La clôture de l'instruction a été différée au 2 février 2023 à 12 heures.

Considérant ce qui suit :

1. Les requêtes susvisées nos 2104277, 2104278 et 2104279 présentées par M. B présentent à juger les mêmes questions et ont fait l'objet d'une instruction commune. Il y a lieu de les joindre pour statuer par un seul jugement.

2. M. B est bénéficiaire notamment du revenu de solidarité active, de l'aide exceptionnelle de fin d'année et de l'allocation de logement sociale dans le département de l'Hérault. A la suite de la réintégration dans ses ressources de virements régulièrement perçus sur son compte bancaire, le directeur de la caisse d'allocations familiales a notifié à M. B, par une décision du 16 décembre 2020, des indus de revenu de solidarité active d'un montant de 11 134,84 euros pour la période du 1er décembre 2017 au 30 novembre 2020, d'allocation de logement sociale d'un montant de 2 076 euros pour la période du 1er décembre 2017 au 30 novembre 2020 et d'aide exceptionnelle de fin d'année 2019 d'un montant de 152,45 euros.
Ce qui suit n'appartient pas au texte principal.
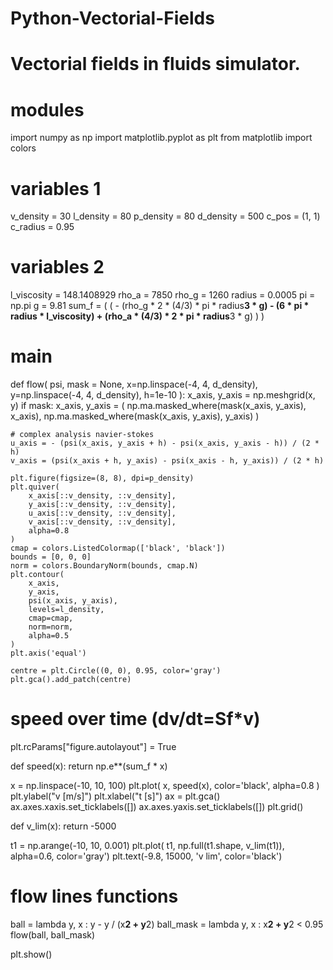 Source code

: # Python-Vectorial-Fields
# Vectorial fields in fluids simulator.

# modules
import numpy as np
import matplotlib.pyplot as plt
from matplotlib import colors

# variables 1
v_density = 30
l_density = 80
p_density = 80
d_density = 500
c_pos = (1, 1)
c_radius = 0.95

# variables 2
l_viscosity = 148.1408929
rho_a = 7850
rho_g = 1260
radius = 0.0005
pi = np.pi
g = 9.81
sum_f = (
    (
        -
        (rho_g * 2 * (4/3) * pi * radius**3 * g)
        -
        (6 * pi * radius * l_viscosity)
        +
        (rho_a * (4/3) * 2 * pi * radius**3 * g)
    )
)

# main
def flow(
        psi,
        mask = None,
        x=np.linspace(-4, 4, d_density),
        y=np.linspace(-4, 4, d_density),
        h=1e-10
):
    x_axis, y_axis = np.meshgrid(x, y)
    if mask:
        x_axis, y_axis = (
            np.ma.masked_where(mask(x_axis, y_axis), x_axis),
            np.ma.masked_where(mask(x_axis, y_axis), y_axis)
        )

    # complex analysis navier-stokes
    u_axis = - (psi(x_axis, y_axis + h) - psi(x_axis, y_axis - h)) / (2 * h)
    v_axis = (psi(x_axis + h, y_axis) - psi(x_axis - h, y_axis)) / (2 * h)

    plt.figure(figsize=(8, 8), dpi=p_density)
    plt.quiver(
        x_axis[::v_density, ::v_density],
        y_axis[::v_density, ::v_density],
        u_axis[::v_density, ::v_density],
        v_axis[::v_density, ::v_density],
        alpha=0.8
    )
    cmap = colors.ListedColormap(['black', 'black'])
    bounds = [0, 0, 0]
    norm = colors.BoundaryNorm(bounds, cmap.N)
    plt.contour(
        x_axis,
        y_axis,
        psi(x_axis, y_axis),
        levels=l_density,
        cmap=cmap,
        norm=norm,
        alpha=0.5
    )
    plt.axis('equal')

    centre = plt.Circle((0, 0), 0.95, color='gray')
    plt.gca().add_patch(centre)

# speed over time (dv/dt=Sf*v)
plt.rcParams["figure.autolayout"] = True

def speed(x):
    return np.e**(sum_f * x)

x = np.linspace(-10, 10, 100)
plt.plot(
    x, speed(x),
    color='black',
    alpha=0.8
)
plt.ylabel("v [m/s]")
plt.xlabel("t [s]")
ax = plt.gca()
ax.axes.xaxis.set_ticklabels([])
ax.axes.yaxis.set_ticklabels([])
plt.grid()

def v_lim(x):
    return -5000

t1 = np.arange(-10, 10, 0.001)
plt.plot(
    t1,
    np.full(t1.shape, v_lim(t1)),
    alpha=0.6, color='gray')
plt.text(-9.8, 15000, 'v lim', color='black')

# flow lines functions
ball = lambda y, x : y - y / (x**2 + y**2)
ball_mask = lambda y, x : x**2 + y**2 < 0.95
flow(ball, ball_mask)

plt.show()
M. B conteste ces différents indus.

3. Lorsque le recours dont il est saisi est dirigé contre une décision qui, remettant en cause des paiements déjà effectués, ordonne la récupération d'un indu de revenu de solidarité active, d'aide exceptionnelle de fin d'année ou d'allocation de logement sociale, il entre dans l'office du juge d'apprécier, au regard de l'argumentation du requérant, le cas échéant, de celle développée par le défendeur et, enfin, des moyens d'ordre public, en tenant compte de l'ensemble des circonstances de fait qui résultent de l'instruction, la régularité comme le bien-fondé de la décision de récupération d'indu. Il lui appartient, s'il y a lieu, d'annuler ou de réformer la décision ainsi attaquée, pour le motif qui lui paraît, compte tenu des éléments qui lui sont soumis, le mieux à même, dans l'exercice de son office, de régler le litige.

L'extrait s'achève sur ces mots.